Unwrap a fresh wheel and the smell is washed-rind tang off the sticky orange surface, lighter than a farmhouse version but unmistakable, with a buttery undertone the pasteurised milk lends it. The first bite gives a crisp short snap from the crust; underneath, the paste is soft and pale ivory at the centre, deeper toward the rim where the wash has worked. It is cool and yielding rather than runny. The taste is lactic and rounded and quietly long, the wash a faint salt edge at the swallow rather than a sharp one, a single scatter of cumin breaking in with a warm aromatic note over the top. The buttered crumb carries the cheese without complication.

In Alsace the local way to eat Munster carries straight onto the sandwich. The wheel is set out near room temperature with a small dish of caraway or cumin seeds to scatter at the table, and the bakery counters in Colmar and Strasbourg will fold that same habit into a baguette without comment. A glass of Gewurztraminer or Pinot Gris belongs alongside it, the regional white pairing locals reach for against the rind. The supermarket form is its own grammar: a small round wheel from Ermitage or a Lactalis-owned laiterie, sold in a wooden box or as a vacuum-packed block, the cheese already at the standardised ripeness the chain agreed to.

Variations track that broad supply. A scatter of caraway or cumin meets the rind aromatic against aromatic. A few slices of cured ham layer a salt-firm partner beside the soft paste. A young Munster, sold under two months, reads milder and works for an eater the full wheel defeats. The closest cousin in the catalog, the Sandwich au Munster Fermier, is built instead on the raw-milk farmhouse grade, deeper and wheel-by-wheel variable where this dairy round runs even and broadly stocked.

Two Names, One Cheese

The cheese carried two names across one mountain range for centuries. On the Alsace side of the Vosges, the round made first by Benedictine monks at the abbey of Munster was called Munster; on the Lorraine side of the same range, in the country around Gérardmer, the same cheese was called Géromé, after the local patois name for the town. France granted Munster a national appellation in 1969 and unified the two regional names in 1978 under the single registered title Munster ou Munster-Géromé. The bloc-wide Protected Designation of Origin followed in 1996, fencing milk production to a zone spanning the Haut-Rhin and Bas-Rhin departments, parts of the Vosges, and a sliver of neighbouring Lorraine.

The pasteurised supply is the modern, larger half of that appellation. Of the roughly ten thousand tonnes a year made under the rules, about nine in ten wheels come from cooperative dairies and large laiteries; the farmhouse fermier grade, made on the farm from one herd's raw milk, accounts for the rest. The chain that runs from the cooperative through the wholesaler to the supermarket cheese counter is what most French shoppers actually meet, and the everyday Munster sandwich is built on that wheel rather than on the rarer farmhouse one.

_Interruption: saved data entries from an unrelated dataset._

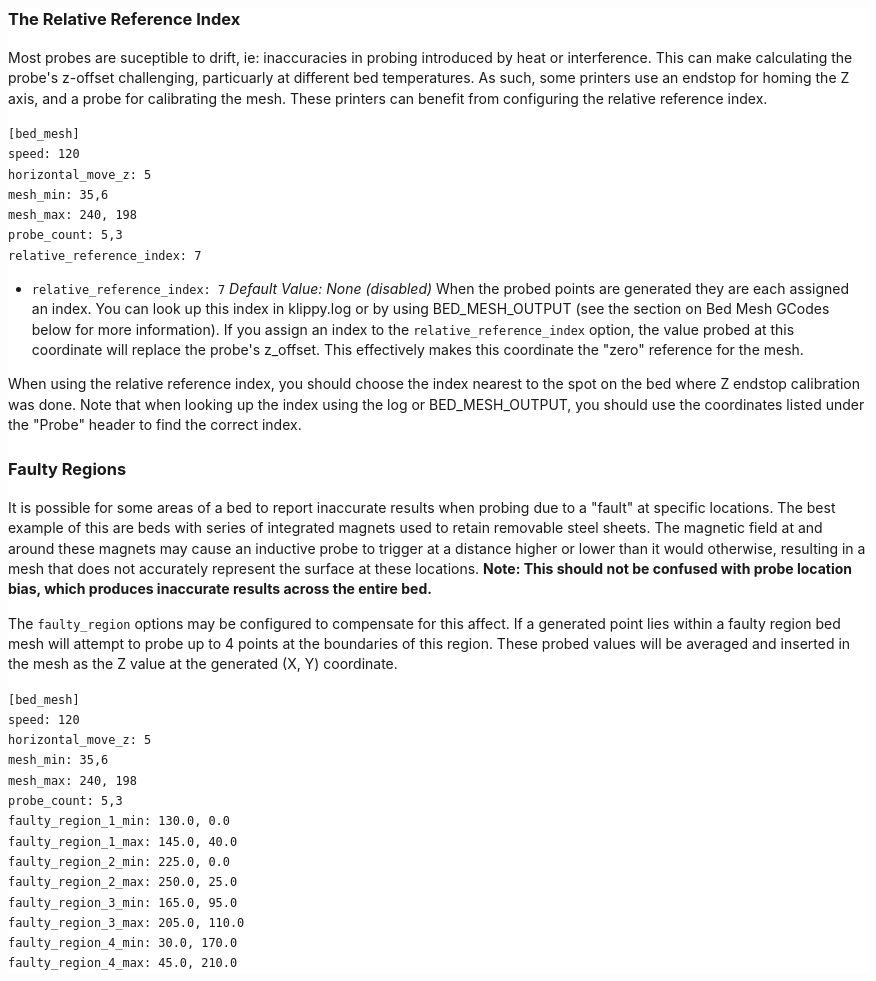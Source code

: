 ### The Relative Reference Index

Most probes are suceptible to drift, ie: inaccuracies in probing introduced by
heat or interference. This can make calculating the probe's z-offset
challenging, particuarly at different bed temperatures. As such, some printers
use an endstop for homing the Z axis, and a probe for calibrating the mesh.
These printers can benefit from configuring the relative reference index.

```
[bed_mesh]
speed: 120
horizontal_move_z: 5
mesh_min: 35,6
mesh_max: 240, 198
probe_count: 5,3
relative_reference_index: 7
```

- `relative_reference_index: 7` *Default Value: None (disabled)* When the probed
points are generated they are each assigned an index. You can look up this index
in klippy.log or by using BED_MESH_OUTPUT (see the section on Bed Mesh GCodes
below for more information). If you assign an index to the
`relative_reference_index` option, the value probed at this coordinate will
replace the probe's z_offset. This effectively makes this coordinate the "zero"
reference for the mesh.

When using the relative reference index, you should choose the index nearest to
the spot on the bed where Z endstop calibration was done. Note that when looking
up the index using the log or BED_MESH_OUTPUT, you should use the coordinates
listed under the "Probe" header to find the correct index.

### Faulty Regions

It is possible for some areas of a bed to report inaccurate results when probing
due to a "fault" at specific locations. The best example of this are beds with
series of integrated magnets used to retain removable steel sheets. The magnetic
field at and around these magnets may cause an inductive probe to trigger at a
distance higher or lower than it would otherwise, resulting in a mesh that does
not accurately represent the surface at these locations. **Note: This should not
be confused with probe location bias, which produces inaccurate results across
the entire bed.**

The `faulty_region` options may be configured to compensate for this affect. If
a generated point lies within a faulty region bed mesh will attempt to probe up
to 4 points at the boundaries of this region. These probed values will be
averaged and inserted in the mesh as the Z value at the generated (X, Y)
coordinate.

```
[bed_mesh]
speed: 120
horizontal_move_z: 5
mesh_min: 35,6
mesh_max: 240, 198
probe_count: 5,3
faulty_region_1_min: 130.0, 0.0
faulty_region_1_max: 145.0, 40.0
faulty_region_2_min: 225.0, 0.0
faulty_region_2_max: 250.0, 25.0
faulty_region_3_min: 165.0, 95.0
faulty_region_3_max: 205.0, 110.0
faulty_region_4_min: 30.0, 170.0
faulty_region_4_max: 45.0, 210.0
```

The dairy form did not exist as a category until the post-war French cheese industry consolidated it. Across the post-1950 decades, Vosges valley cooperatives were folded into larger laiteries and eventually into national dairy groups, and by the 1990s the bulk of Munster wore the label of a handful of corporate producers. Lactalis acquired the long-standing Vosges firm Ermitage in 2019, which left a single industrial group accounting for a large share of the appellation's annual output.